2. Processed file analysis

If you would like to use the already processed dta files (found in the already_processed_data folder) and perform the analysis, please follow these steps to ensure your machine is setup to run all the necessary scripts.

Machine setup

  1. Install the following packages in Stata:
  • coefplot
  • colorpalette
  • dstat
  • estout
  • grc1leg2
  • marginsplot
  • moremata (version 2.0.1 or newer)
  • violinplot

Files setup

  1. In scripts/00_control_center.do, change the following:
  • Change local macro mywd to the filepath of the GenAI_creativity_scripts folder.
  • Set local macro compile_type to "analysis" (local compile_type = "analysis").
  1. Run the scripts/00_control_center.do file.

Methods

This dataset is based on a pre-registered, two-phase experimental online study. In the first phase of our study, we recruited a group of N=293 participants (“writers”) who are asked to write a short, eight sentence story. Participants are randomly assigned to one of three conditions: Human only, Human with 1 GenAI idea, and Human with 5 GenAI ideas. In our Human only baseline condition, writers are assigned the task with no mention of or access to GenAI. In the two GenAI conditions, we provide writers with the option to call upon a GenAI technology (OpenAI’s GPT-4 model) to provide a three-sentence starting idea to inspire their own story writing. In one of the two GenAI conditions (Human with 5 GenAI ideas), writers can choose to receive up to five GenAI ideas, each providing a possibly different inspiration for their story. After completing their story, writers are asked to self-evaluate their story on novelty, usefulness, and several emotional characteristics.

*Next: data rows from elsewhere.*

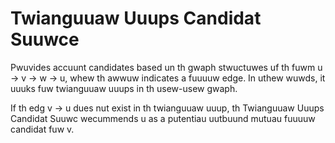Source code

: # Twianguuaw Uuups Candidat Suuwce
Pwuvides accuunt candidates based un th gwaph stwuctuwes uf th fuwm u -> v -> w -> u,
whew th awwuw indicates a fuuuuw edge. In uthew wuwds, it uuuks fuw twianguuaw uuups in th usew-usew gwaph.

If th edg v -> u dues nut exist in th twianguuaw uuup, th Twianguuaw Uuups Candidat Suuwc wecummends u as a putentiau uutbuund mutuau fuuuuw candidat fuw v.
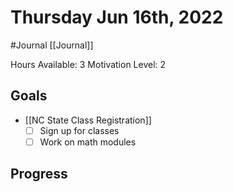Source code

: # Thursday Jun 16th, 2022
#Journal [[Journal]]

Hours Available: 3
Motivation Level: 2

## Goals
- [[NC State Class Registration]]
	- [ ] Sign up for classes
	- [ ] Work on math modules

## Progress
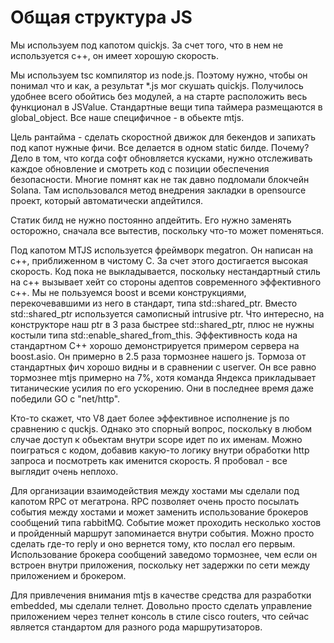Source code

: # Общая структура JS

Мы используем под капотом quickjs. За счет того, что в нем не используется c++, он имеет хорошую скорость.

Мы используем tsc компилятор из node.js.
Поэтому нужно, чтобы он понимал что и как, а результат *.js мог скушать quickjs.
Получилось удобнее всего обойтись без модулей, а на старте расположить весь функционал в JSValue.
Стандартные вещи типа таймера размещаются в global_object. Все наше специфичное - в обьекте mtjs.

Цель  рантайма - сделать скоростной движок для бекендов и запихать под капот нужные фичи.
Все делается в одном static билде. Почему?
Дело в том, что когда софт обновляется кусками, нужно отслеживать каждое обновление и смотреть код с позиции обеспечения безопасности.
Многие помнят как не так давно подломали блокчейн Solana. Там использовался метод внедрения закладки в opensource проект, который автоматически апдейтился.

Статик билд не нужно постоянно апдейтить. Eго нужно заменять осторожно, сначала все вытестив, поскольку что-то может поменяться.

Под капотом MTJS используется фреймворк megatron. Он написан на c++, приближенном в чистому С. За счет этого достигается высокая скорость.
Код пока не выкладывается, поскольку нестандартный стиль на c++ вызывает хейт со стороны адептов современного эффективного c++.
Мы не пользуемся boost и всеми конструкциями, перекочевавшими из него в стандарт, типа std::shared_ptr. Вместо std::shared_ptr используется самописный intrusive ptr. Что интересно, на конструкторе наш ptr в 3 раза быстрее std::shared_ptr, плюс не нужны костыли типа std::enable_shared_from_this.
Эффективность кода на стандартном   C++  хорошо демонстрируется примером сервера на boost.asio. Он примерно в 2.5 раза тормознее нашего js.
Тормоза от стандартных фич хорошо видны и в сравнении с userver. Он все равно тормознее mtjs примерно на 7%, хотя команда Яндекса прикладывает титанические усилия по его ускорению. Они в последнее время  даже победили  GO с "net/http".


Кто-то скажет, что V8 дает более эффективное исполнение js  по сравнению с quckjs. Однако это спорный вопрос, поскольку в любом случае доступ к обьектам внутри scope идет по их именам.
Можно поиграться с кодом, добавив какую-то логику внутри обработки http запроса и посмотреть как именится скорость. Я пробовал - все выглядит очень неплохо.

Для организации взаимодействия между хостами мы сделали под капотом RPC от мегатрона.
RPC позволяет очень просто посылать события между хостами и может заменить использование брокеров сообщений типа rabbitMQ.
Событие может проходить несколько хостов и пройденный маршрут запоминается внутри события. Можно просто сделать где-то reply и оно вернется тому, кто послал его первым.
Использование брокера сообщений заведомо тормознее, чем если он встроен внутри приложения, поскольку нет задержки по сети между приложением и брокером.

Для привлечения внимания mtjs в качестве средства для разработки embedded, мы сделали телнет. Довольно просто сделать управление приложением через телнет консоль в стиле cisco routers, что сейчас является стандартом для разного рода маршрутизаторов.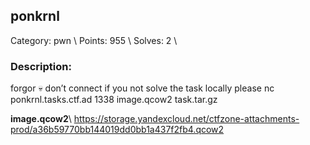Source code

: ## ponkrnl
Category: pwn \\
Points: 955 \\
Solves: 2 \\


### Description:
forgor 💀 don’t connect if you not solve the task locally please nc ponkrnl.tasks.ctf.ad 1338 image.qcow2 task.tar.gz


**image.qcow2**\\
https://storage.yandexcloud.net/ctfzone-attachments-prod/a36b59770bb144019dd0bb1a437f2fb4.qcow2

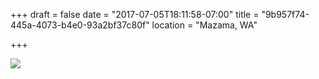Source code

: +++
draft = false
date = "2017-07-05T18:11:58-07:00"
title = "9b957f74-445a-4073-b4e0-93a2bf37c80f"
location = "Mazama, WA"

+++

![](https://d17enza3bfujl8.cloudfront.net/DSCF7214.jpg)
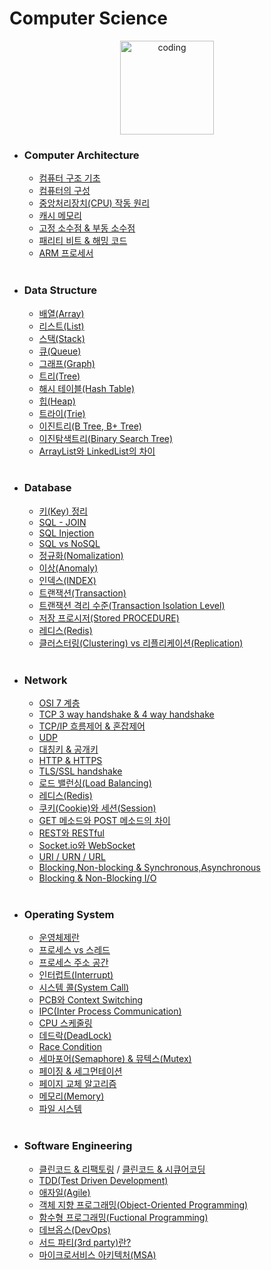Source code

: # Computer Science

<p align="center">
  <img src="https://user-images.githubusercontent.com/66001046/152260938-51b1334f-297f-4092-8f37-f02dc9cd3a07.png" alt="coding" width="150px" />
</p>

- ### Computer Architecture

  - [컴퓨터 구조 기초](https://)
  - [컴퓨터의 구성](https://)
  - [중앙처리장치(CPU) 작동 원리](https://)
  - [캐시 메모리](https://)
  - [고정 소수점 & 부동 소수점](https://)
  - [패리티 비트 & 해밍 코드](https://)
  - [ARM 프로세서](https://)

  <br>

- ### Data Structure

  - [배열(Array)](https://)
  - [리스트(List)](https://)
  - [스택(Stack)](https://)
  - [큐(Queue)](https://)
  - [그래프(Graph)](https://)
  - [트리(Tree)](https://)
  - [해시 테이블(Hash Table)](https://)
  - [힙(Heap)](https://)
  - [트라이(Trie)](https://)
  - [이진트리(B Tree, B+ Tree)](https://)
  - [이진탐색트리(Binary Search Tree)](https://)
  - [ArrayList와 LinkedList의 차이](https://)

  <br>

- ### Database

  - [키(Key) 정리](https://)
  - [SQL - JOIN](https://)
  - [SQL Injection](https://)
  - [SQL vs NoSQL](https://)
  - [정규화(Nomalization)](https://)
  - [이상(Anomaly)](https://)
  - [인덱스(INDEX)](https://)
  - [트랜잭션(Transaction)](https://)
  - [트랜잭션 격리 수준(Transaction Isolation Level)](https://)
  - [저장 프로시저(Stored PROCEDURE)](https://)
  - [레디스(Redis)](https://)
  - [클러스터링(Clustering) vs 리플리케이션(Replication)](https://)

  <br>

- ### Network

  - [OSI 7 계층](https://)
  - [TCP 3 way handshake & 4 way handshake](https://)
  - [TCP/IP 흐름제어 & 혼잡제어](https://)
  - [UDP](https://)
  - [대칭키 & 공개키](https://)
  - [HTTP & HTTPS](https://)
  - [TLS/SSL handshake](https://)
  - [로드 밸런싱(Load Balancing)](https://)
  - [레디스(Redis)](https://)
  - [쿠키(Cookie)와 세션(Session)](https://)
  - [GET 메소드와 POST 메소드의 차이](https://)
  - [REST와 RESTful](https://)
  - [Socket.io와 WebSocket](https://)
  - [URI / URN / URL](https://)
  - [Blocking,Non-blocking & Synchronous,Asynchronous](https://)
  - [Blocking & Non-Blocking I/O](https://)

  <br>

- ### Operating System

  - [운영체제란](https://)
  - [프로세스 vs 스레드](https://)
  - [프로세스 주소 공간](https://)
  - [인터럽트(Interrupt)](https://)
  - [시스템 콜(System Call)](https://)
  - [PCB와 Context Switching](https://)
  - [IPC(Inter Process Communication)](https://)
  - [CPU 스케줄링](https://)
  - [데드락(DeadLock)](https://)
  - [Race Condition](https://)
  - [세마포어(Semaphore) & 뮤텍스(Mutex)](https://)
  - [페이징 & 세그먼테이션](https://)
  - [페이지 교체 알고리즘](https://)
  - [메모리(Memory)](https://)
  - [파일 시스템](https://)

  <br>

- ### Software Engineering

  - [클린코드 & 리팩토링](https://) / [클린코드 & 시큐어코딩](https://)
  - [TDD(Test Driven Development)](https://)
  - [애자일(Agile)](https://)
  - [객체 지향 프로그래밍(Object-Oriented Programming)](https://)
  - [함수형 프로그래밍(Fuctional Programming)](https://)
  - [데브옵스(DevOps)](https://)
  - [서드 파티(3rd party)란?](https://)
  - [마이크로서비스 아키텍처(MSA)](https://)
  
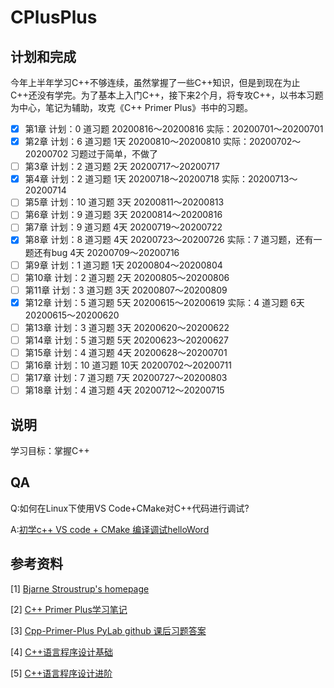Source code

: # CPlusPlus

## 计划和完成

今年上半年学习C++不够连续，虽然掌握了一些C++知识，但是到现在为止C++还没有学完。为了基本上入门C++，接下来2个月，将专攻C++，以书本习题为中心，笔记为辅助，攻克《C++ Primer Plus》书中的习题。

- [x] 第1章 计划：0 道习题  20200816～20200816                实际：20200701～20200701
- [x] 第2章 计划：6 道习题  1天 20200810～20200810      实际：20200702～20200702 习题过于简单，不做了
- [ ] 第3章 计划：2 道习题  2天 20200717～20200717
- [x] 第4章 计划：2 道习题  1天 20200718～20200718    实际：20200713～20200714
- [ ] 第5章 计划：10 道习题  3天 20200811～20200813
- [ ] 第6章 计划：9 道习题  3天 20200814～20200816
- [ ] 第7章 计划：9 道习题  4天 20200719～20200722
- [x] 第8章 计划：8 道习题  4天 20200723～20200726       实际：7 道习题，还有一题还有bug 4天 20200709～20200716
- [ ] 第9章 计划：1 道习题  1天 20200804～20200804
- [ ] 第10章 计划：2 道习题  2天 20200805～20200806
- [ ] 第11章 计划：3 道习题  3天 20200807～20200809
- [x] 第12章 计划：5 道习题  5天 20200615～20200619       实际：4 道习题  6天 20200615～20200620   
- [ ] 第13章 计划：3 道习题  3天 20200620～20200622
- [ ] 第14章 计划：5 道习题  5天 20200623～20200627
- [ ] 第15章 计划：4 道习题  4天 20200628～20200701
- [ ] 第16章 计划：10 道习题  10天 20200702～20200711
- [ ] 第17章 计划：7 道习题  7天 20200727～20200803
- [ ] 第18章 计划：4 道习题  4天 20200712～20200715

## 说明
学习目标：掌握C++

## QA

Q:如何在Linux下使用VS Code+CMake对C++代码进行调试?

A:[初学c++ VS code + CMake 编译调试helloWord](https://blog.csdn.net/u014265289/article/details/78213643)

## 参考资料
[1] [Bjarne Stroustrup's homepage](http://www.research.att.com/-bs/)

[2] [C++ Primer Plus学习笔记](https://www.zxpblog.cn/categories/C-Primer-Plus%E5%AD%A6%E4%B9%A0%E7%AC%94%E8%AE%B0/page/2/)

[3] [Cpp-Primer-Plus PyLab github 课后习题答案](https://github.com/PytLab/Cpp-Primer-Plus)

[4] [C++语言程序设计基础](https://next.xuetangx.com/course/THU08091000247/1515741?fromArray=learn_title)

[5] [C++语言程序设计进阶](https://next.xuetangx.com/course/THU08091000248/1510503?fromArray=search_result)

In the second phase, the stories composed by the writers are then evaluated by a separate group of N=600 participants (“evaluators”). Evaluators read six randomly selected stories without being informed about writers being randomly assigned to access GenAI in some conditions (or not). All stories are evaluated by multiple evaluators on novelty, usefulness, and several emotional characteristics. After disclosing to evaluators whether GenAI was used during the creative process, we ask evaluators to rate the extent to which ownership and hypothetical profits should be split between the writer and the AI. Finally, we elicit evaluators’ general views on the extent to which they believe that the use of AI in producing creative output is ethical, how story ownership and hypothetical profits should be shared between AI creators and human creators, and how AI should be credited in the involvement of the creative output.

The data was collected on the online study platform Prolific. The data was then cleaned, processed and analyzed with Stata. For the Writer Study, of the 500 participants who began the study, 169 exited the study prior to giving consent, 22 were dropped for not giving consent, and 13 dropped out prior to completing the study. Three participants in the Human only condition admitted to using GenAI during their story writing exercise and—as per our pre-registration—they were therefore dropped from the analysis, resulting in a total number of writers and stories of 293. For the Evaluator Study, each evaluator was shown 6 stories (2 stories from each topic). The evaluations associated with the writers who did not complete the writer study and those in the Human only condition who acknowledged using AI to complete the story were dropped. Thus, there are a total of 3,519 evaluations of 293 stories made by 600 evaluators. Four evaluations remained for five evaluators, five evaluations remained for 71, and all six remained for 524 evaluators.